Task requirements: Wherever the word "itemize" appears in the entries, copy the whole line.

--- START ---

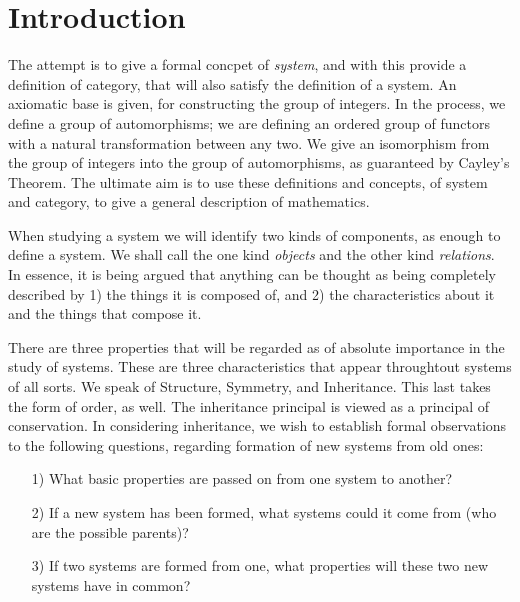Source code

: \documentclass [12pt]{book}
\begin{document}
\def\cents{\hbox{\rm\rlap/c}}
\def\miss{\hbox{\vrule height2pt width 2pt depth0pt}}

\def\vvert{\Vert}                %

\def\tcol#1{{\baselineskip=6pt \vcenter{#1}} \Column}

\def\dB{\hbox{{}}}                 %
\def\mB#1{\hbox{$#1$}}             %
\def\nB#1{\hbox{#1}}               %

\newpage

\chapter*{Introduction}

The attempt is to give a formal concpet of \textit{system}, and with this provide a definition of category, that will also satisfy the definition of a system. An axiomatic base is given, for constructing the group of integers. In the process, we define a group of automorphisms; we are defining an ordered group of functors with a natural transformation between any two. We give an isomorphism from the group of integers into the group of automorphisms, as guaranteed by Cayley's Theorem. The ultimate aim is to use these definitions and concepts, of system and category, to give a general description of mathematics.

When studying a system we will identify two kinds of components, as enough to define a system. We shall call the one kind \textit{objects} and the other kind \textit{relations}. In essence, it is being argued that anything can be thought as being completely described by 1) the things it is composed of, and  2) the characteristics about it and the things that compose it.

There are three properties that will be regarded as of absolute importance in the study of systems. These are three characteristics that appear throughtout systems of all sorts. We speak of Structure, Symmetry, and Inheritance. This last takes the form of order, as well. The inheritance principal is viewed as a principal of conservation. In considering inheritance, we wish to establish formal observations to the following questions, regarding formation of  new systems from old ones: 

\begin{itemize}\item[1)]What basic properties are passed on from one system to another? \item[2)]If a new system has been formed, what systems could it come from (who are the possible parents)? \item[3)]If two systems are formed from one, what properties will these two new systems have in common? 
\end{itemize}
\end{document}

--- END ---

Answer to this task:
\begin{itemize}\item[1)]What basic properties are passed on from one system to another? \item[2)]If a new system has been formed, what systems could it come from (who are the possible parents)? \item[3)]If two systems are formed from one, what properties will these two new systems have in common? 
\end{itemize}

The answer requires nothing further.